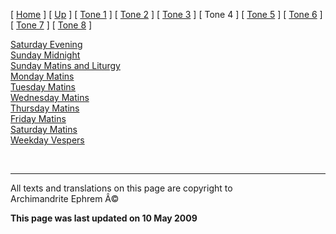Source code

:\[ [Home](index.md) \] \[ [Up](oktoich.md) \] \[ [Tone 1](tone_1.md) \]
\[ [Tone 2](tone_2.md) \] \[ [Tone 3](tone_3.md) \] \[ Tone 4 \]
\[ [Tone 5](tone_5.md) \] \[ [Tone 6](tone_6.md) \]
\[ [Tone 7](tone_7.md) \] \[ [Tone 8](tone_8.md) \]

[Saturday Evening](sat4ec.md)\
[Sunday Midnight](sun4nc.md)\
[Sunday Matins and Liturgy](sun4mc.md)\
[Monday Matins](monday_matins3.md)\
[Tuesday Matins](tuesday_matins3.md)\
[Wednesday Matins](wednesday_matins3.md)\
[Thursday Matins](thursday_matins4.md)\
[Friday Matins](friday_matins1.md)\
[Saturday Matins](saturday_matins.md)\
[Weekday Vespers](weekday_vespers3.md)

 

------------------------------------------------------------------------

All texts and translations on this page are copyright to\
Archimandrite Ephrem Â©

**This page was last updated on 10 May 2009**
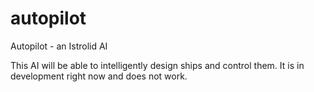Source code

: # autopilot
Autopilot - an Istrolid AI

This AI will be able to intelligently design ships and control them. It is in development right now and does not work. 
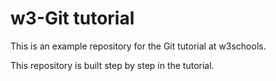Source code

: # w3-Git tutorial
This is an example repository for the Git tutorial at w3schools.

This repository is built step by step in the tutorial.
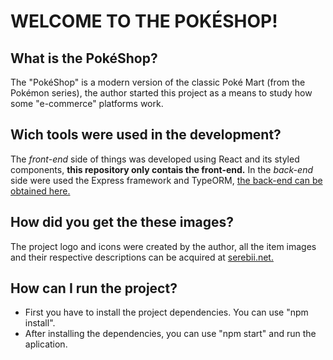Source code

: # WELCOME TO THE POKÉSHOP!
## What is the PokéShop?
The "PokéShop" is a modern version of the classic Poké Mart (from the Pokémon series), the author started this project as a means to study how some "e-commerce" platforms work.

## Wich tools were used in the development?
The _front-end_ side of things was developed using React and its styled components, **this repository only contais the front-end.** In the _back-end_ side were used the Express framework and TypeORM, [the back-end can be obtained here.](https://github.com/p-a-s-a-a/e-commerce-pokeshop-api)

## How did you get the these images?
The project logo and icons were created by the author, all the item images and their respective descriptions can be acquired at [serebii.net.](https://www.serebii.net/omegarubyalphasapphire/items.shtml)

## How can I run the project?
- First you have to install the project dependencies. You can use "npm install".
- After installing the dependencies, you can use "npm start" and run the aplication.
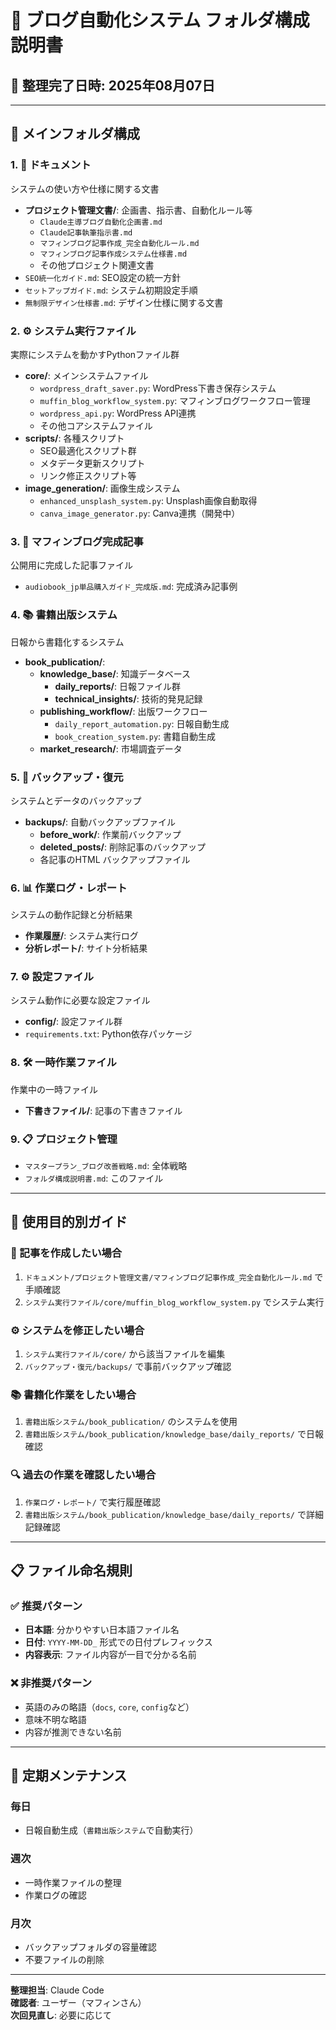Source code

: # 📁 ブログ自動化システム フォルダ構成説明書

## 🎯 整理完了日時: 2025年08月07日

---

## 📂 メインフォルダ構成

### 1. **📄 ドキュメント**
システムの使い方や仕様に関する文書
- **プロジェクト管理文書/**: 企画書、指示書、自動化ルール等
  - `Claude主導ブログ自動化企画書.md`
  - `Claude記事執筆指示書.md`
  - `マフィンブログ記事作成_完全自動化ルール.md`
  - `マフィンブログ記事作成システム仕様書.md`
  - その他プロジェクト関連文書
- `SEO統一化ガイド.md`: SEO設定の統一方針
- `セットアップガイド.md`: システム初期設定手順
- `無制限デザイン仕様書.md`: デザイン仕様に関する文書

### 2. **⚙️ システム実行ファイル**
実際にシステムを動かすPythonファイル群
- **core/**: メインシステムファイル
  - `wordpress_draft_saver.py`: WordPress下書き保存システム
  - `muffin_blog_workflow_system.py`: マフィンブログワークフロー管理
  - `wordpress_api.py`: WordPress API連携
  - その他コアシステムファイル
- **scripts/**: 各種スクリプト
  - SEO最適化スクリプト群
  - メタデータ更新スクリプト
  - リンク修正スクリプト等
- **image_generation/**: 画像生成システム
  - `enhanced_unsplash_system.py`: Unsplash画像自動取得
  - `canva_image_generator.py`: Canva連携（開発中）

### 3. **📝 マフィンブログ完成記事**
公開用に完成した記事ファイル
- `audiobook_jp単品購入ガイド_完成版.md`: 完成済み記事例

### 4. **📚 書籍出版システム**
日報から書籍化するシステム
- **book_publication/**:
  - **knowledge_base/**: 知識データベース
    - **daily_reports/**: 日報ファイル群
    - **technical_insights/**: 技術的発見記録
  - **publishing_workflow/**: 出版ワークフロー
    - `daily_report_automation.py`: 日報自動生成
    - `book_creation_system.py`: 書籍自動生成
  - **market_research/**: 市場調査データ

### 5. **🔄 バックアップ・復元**
システムとデータのバックアップ
- **backups/**: 自動バックアップファイル
  - **before_work/**: 作業前バックアップ
  - **deleted_posts/**: 削除記事のバックアップ
  - 各記事のHTML バックアップファイル

### 6. **📊 作業ログ・レポート**
システムの動作記録と分析結果
- **作業履歴/**: システム実行ログ
- **分析レポート/**: サイト分析結果

### 7. **⚙️ 設定ファイル**
システム動作に必要な設定ファイル
- **config/**: 設定ファイル群
- `requirements.txt`: Python依存パッケージ

### 8. **🛠 一時作業ファイル**
作業中の一時ファイル
- **下書きファイル/**: 記事の下書きファイル

### 9. **📋 プロジェクト管理**
- `マスタープラン_ブログ改善戦略.md`: 全体戦略
- `フォルダ構成説明書.md`: このファイル

---

## 🎯 使用目的別ガイド

### 📝 記事を作成したい場合
1. `ドキュメント/プロジェクト管理文書/マフィンブログ記事作成_完全自動化ルール.md` で手順確認
2. `システム実行ファイル/core/muffin_blog_workflow_system.py` でシステム実行

### ⚙️ システムを修正したい場合
1. `システム実行ファイル/core/` から該当ファイルを編集
2. `バックアップ・復元/backups/` で事前バックアップ確認

### 📚 書籍化作業をしたい場合
1. `書籍出版システム/book_publication/` のシステムを使用
2. `書籍出版システム/book_publication/knowledge_base/daily_reports/` で日報確認

### 🔍 過去の作業を確認したい場合
1. `作業ログ・レポート/` で実行履歴確認
2. `書籍出版システム/book_publication/knowledge_base/daily_reports/` で詳細記録確認

---

## 📋 ファイル命名規則

### ✅ 推奨パターン
- **日本語**: 分かりやすい日本語ファイル名
- **日付**: `YYYY-MM-DD_` 形式での日付プレフィックス
- **内容表示**: ファイル内容が一目で分かる名前

### ❌ 非推奨パターン
- 英語のみの略語（`docs`, `core`, `config`など）
- 意味不明な略語
- 内容が推測できない名前

---

## 🔄 定期メンテナンス

### 毎日
- 日報自動生成（`書籍出版システム`で自動実行）

### 週次
- 一時作業ファイルの整理
- 作業ログの確認

### 月次
- バックアップフォルダの容量確認
- 不要ファイルの削除

---

**整理担当**: Claude Code  
**確認者**: ユーザー（マフィンさん）  
**次回見直し**: 必要に応じて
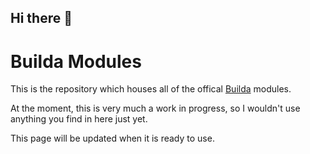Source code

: ## Hi there 👋

# Builda Modules

This is the repository which houses all of the offical [Builda](https://builda.app) modules.

At the moment, this is very much a work in progress, so I wouldn't use anything you find in here just yet.

This page will be updated when it is ready to use.

<!--

**Here are some ideas to get you started:**

🙋‍♀️ A short introduction - what is your organization all about?
🌈 Contribution guidelines - how can the community get involved?
👩‍💻 Useful resources - where can the community find your docs? Is there anything else the community should know?
🍿 Fun facts - what does your team eat for breakfast?
🧙 Remember, you can do mighty things with the power of [Markdown](https://docs.github.com/github/writing-on-github/getting-started-with-writing-and-formatting-on-github/basic-writing-and-formatting-syntax)
-->
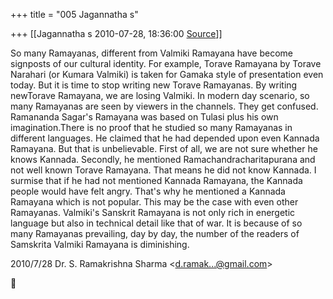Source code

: +++
title = "005 Jagannatha s"

+++
[[Jagannatha s	2010-07-28, 18:36:00 [Source](https://groups.google.com/g/bvparishat/c/swp1qPcxa40)]]



So many Ramayanas, different from Valmiki Ramayana have become signposts of our cultural identity. For example, Torave Ramayana by Torave Narahari (or Kumara Valmiki) is taken for Gamaka style of presentation even today. But it is time to stop writing new Torave Ramayanas. By writing newTorave Ramayana, we are losing Valmiki. In modern day scenario, so many Ramayanas are seen by viewers in the channels. They get confused. Ramananda Sagar's Ramayana was based on Tulasi plus his own imagination.There is no proof that he studied so many Ramayanas in different languages. He claimed that he had depended upon even Kannada Ramayana. But that is unbelievable. First of all, we are not sure whether he knows Kannada. Secondly, he mentioned Ramachandracharitapurana and not well known Torave Ramayana. That means he did not know Kannada. I surmise that if he had not mentioned Kannada Ramayana, the Kannada people would have felt angry. That's why he mentioned a Kannada Ramayana which is not popular. This may be the case with even other Ramayanas. Valmiki's Sanskrit Ramayana is not only rich in energetic language but also in technical detail like that of war. It is because of so many Ramayanas prevailing, day by day, the number of the readers of Samskrita Valmiki Ramayana is diminishing.  

2010/7/28 Dr. S. Ramakrishna Sharma \<[d.ramak...@gmail.com]()\>



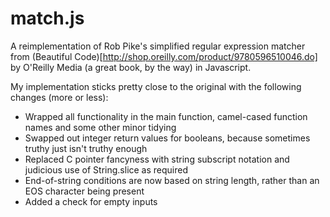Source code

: match.js
========

A reimplementation of Rob Pike's simplified regular expression matcher from (Beautiful Code)[http://shop.oreilly.com/product/9780596510046.do] by O'Reilly Media (a great book, by the way) in Javascript.

My implementation sticks pretty close to the original with the following changes (more or less):

- Wrapped all functionality in the main function, camel-cased function names and some other minor tidying
- Swapped out integer return values for booleans, because sometimes truthy just isn't truthy enough
- Replaced C pointer fancyness with string subscript notation and judicious use of String.slice as required
- End-of-string conditions are now based on string length, rather than an EOS character being present
- Added a check for empty inputs
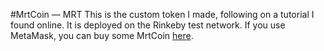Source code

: #MrtCoin — MRT
This is the custom token I made, following on a tutorial I found online. It is deployed on the Rinkeby test network. If you use MetaMask, you can buy some MrtCoin [here](https://mertozbay.github.io/mrt_coin_sale/).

What needs to be done => How many lines of the entries contain the word "Builda"? Only the number is wanted.

Output of the task => 2